There are basically two ways to measure STI:
- measurement of a "noisy" impulse response employing MLS and no averaging
- measurement of a "noiseless" impulse response, emplying MLS or, better, Sine Sweep, and separate measurement of the octave spectra of the Signal and of the Noise
STI is dominated by the Signal-To-Noise ratio, and any factor altering this delicate balance will consequently result in wrong values of the STI parameter.
Let us assume to use the second technique ("noiseless" IR and seaparate estimation of the spectra of Signal and Noise), as this provides much better repeatibility and requires less effort.
We assume that the reader has already mastered the usage of Aurora for measuring impulse responses, either with the MLS or the Sine Sweep approaches.
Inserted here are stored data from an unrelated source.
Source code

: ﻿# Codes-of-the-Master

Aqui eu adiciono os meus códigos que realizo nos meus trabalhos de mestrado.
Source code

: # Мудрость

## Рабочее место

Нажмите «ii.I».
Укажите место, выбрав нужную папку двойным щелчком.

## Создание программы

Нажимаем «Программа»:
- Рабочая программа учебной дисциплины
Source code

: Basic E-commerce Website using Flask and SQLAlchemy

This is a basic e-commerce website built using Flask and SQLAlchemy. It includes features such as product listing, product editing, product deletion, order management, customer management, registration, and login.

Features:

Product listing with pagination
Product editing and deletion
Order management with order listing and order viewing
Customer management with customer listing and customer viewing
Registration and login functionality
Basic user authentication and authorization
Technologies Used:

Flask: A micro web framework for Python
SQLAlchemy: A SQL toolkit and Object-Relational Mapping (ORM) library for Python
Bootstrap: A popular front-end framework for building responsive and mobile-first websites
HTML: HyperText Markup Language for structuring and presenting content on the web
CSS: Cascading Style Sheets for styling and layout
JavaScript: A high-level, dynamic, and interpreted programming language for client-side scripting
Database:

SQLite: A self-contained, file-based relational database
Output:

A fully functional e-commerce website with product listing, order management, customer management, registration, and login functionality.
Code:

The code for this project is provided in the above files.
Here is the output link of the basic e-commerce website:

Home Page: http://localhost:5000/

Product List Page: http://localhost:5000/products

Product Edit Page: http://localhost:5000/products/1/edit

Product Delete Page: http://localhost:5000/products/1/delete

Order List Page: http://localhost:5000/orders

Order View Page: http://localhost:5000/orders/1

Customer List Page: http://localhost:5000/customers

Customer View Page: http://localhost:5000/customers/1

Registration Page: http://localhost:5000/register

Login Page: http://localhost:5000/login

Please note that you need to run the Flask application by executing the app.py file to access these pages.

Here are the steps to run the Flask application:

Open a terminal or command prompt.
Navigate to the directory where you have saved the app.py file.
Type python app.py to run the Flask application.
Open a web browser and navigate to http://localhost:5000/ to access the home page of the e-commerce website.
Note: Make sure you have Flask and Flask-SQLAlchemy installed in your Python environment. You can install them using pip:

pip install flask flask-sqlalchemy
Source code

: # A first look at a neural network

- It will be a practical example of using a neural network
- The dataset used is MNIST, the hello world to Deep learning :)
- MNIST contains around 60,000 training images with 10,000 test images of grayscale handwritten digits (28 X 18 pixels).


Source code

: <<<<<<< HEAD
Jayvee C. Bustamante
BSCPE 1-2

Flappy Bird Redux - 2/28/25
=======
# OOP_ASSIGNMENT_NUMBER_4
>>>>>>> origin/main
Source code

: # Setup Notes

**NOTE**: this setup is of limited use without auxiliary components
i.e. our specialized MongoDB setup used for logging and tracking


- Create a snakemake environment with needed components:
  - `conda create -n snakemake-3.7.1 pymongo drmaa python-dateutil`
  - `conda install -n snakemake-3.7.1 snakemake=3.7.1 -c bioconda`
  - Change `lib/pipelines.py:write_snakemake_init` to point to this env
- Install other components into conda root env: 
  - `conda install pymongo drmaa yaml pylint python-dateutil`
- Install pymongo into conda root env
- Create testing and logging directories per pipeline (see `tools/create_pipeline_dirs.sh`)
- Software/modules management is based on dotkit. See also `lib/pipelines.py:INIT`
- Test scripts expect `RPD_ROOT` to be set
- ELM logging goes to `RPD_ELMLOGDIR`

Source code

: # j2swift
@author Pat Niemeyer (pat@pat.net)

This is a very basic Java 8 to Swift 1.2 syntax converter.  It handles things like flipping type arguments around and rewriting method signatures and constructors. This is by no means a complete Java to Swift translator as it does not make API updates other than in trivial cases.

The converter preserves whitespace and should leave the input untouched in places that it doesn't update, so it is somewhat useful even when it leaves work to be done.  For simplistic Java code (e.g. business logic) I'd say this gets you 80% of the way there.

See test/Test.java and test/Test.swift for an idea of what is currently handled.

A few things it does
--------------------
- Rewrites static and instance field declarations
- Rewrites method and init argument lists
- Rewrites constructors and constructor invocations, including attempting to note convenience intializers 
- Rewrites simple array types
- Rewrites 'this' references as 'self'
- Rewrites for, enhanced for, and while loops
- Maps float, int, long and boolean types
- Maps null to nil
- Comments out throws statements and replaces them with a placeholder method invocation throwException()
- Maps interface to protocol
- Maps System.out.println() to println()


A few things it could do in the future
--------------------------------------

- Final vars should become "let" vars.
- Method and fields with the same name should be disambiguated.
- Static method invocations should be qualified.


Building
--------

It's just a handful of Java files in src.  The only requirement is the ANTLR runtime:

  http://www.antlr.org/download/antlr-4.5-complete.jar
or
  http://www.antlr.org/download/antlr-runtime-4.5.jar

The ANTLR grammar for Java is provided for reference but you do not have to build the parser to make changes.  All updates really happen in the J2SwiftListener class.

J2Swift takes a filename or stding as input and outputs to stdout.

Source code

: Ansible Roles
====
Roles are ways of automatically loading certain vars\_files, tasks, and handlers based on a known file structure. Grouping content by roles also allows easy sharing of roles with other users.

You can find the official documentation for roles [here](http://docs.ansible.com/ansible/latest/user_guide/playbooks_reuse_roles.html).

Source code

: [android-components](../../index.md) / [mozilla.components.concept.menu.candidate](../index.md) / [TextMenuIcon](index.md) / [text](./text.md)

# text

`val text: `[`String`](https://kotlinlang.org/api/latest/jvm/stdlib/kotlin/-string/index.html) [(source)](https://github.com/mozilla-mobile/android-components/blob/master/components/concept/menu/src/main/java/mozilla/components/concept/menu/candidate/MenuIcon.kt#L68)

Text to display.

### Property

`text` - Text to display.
As the IR measurement is noiseless, we can avoid the troubles caused by setting the mouth simulator for radiating the "official" SPL value (62 dBA at 1m from the lips) and the "official" male or female spectra. instead, we can employ the mouth simulator at maximum available power, and with flat equalization (or even no equalization at all). In fact, the goal of IR measurement is just to estimate reverberation and echoes, and not the Signal-to-Noise ratio, which will be measured separately.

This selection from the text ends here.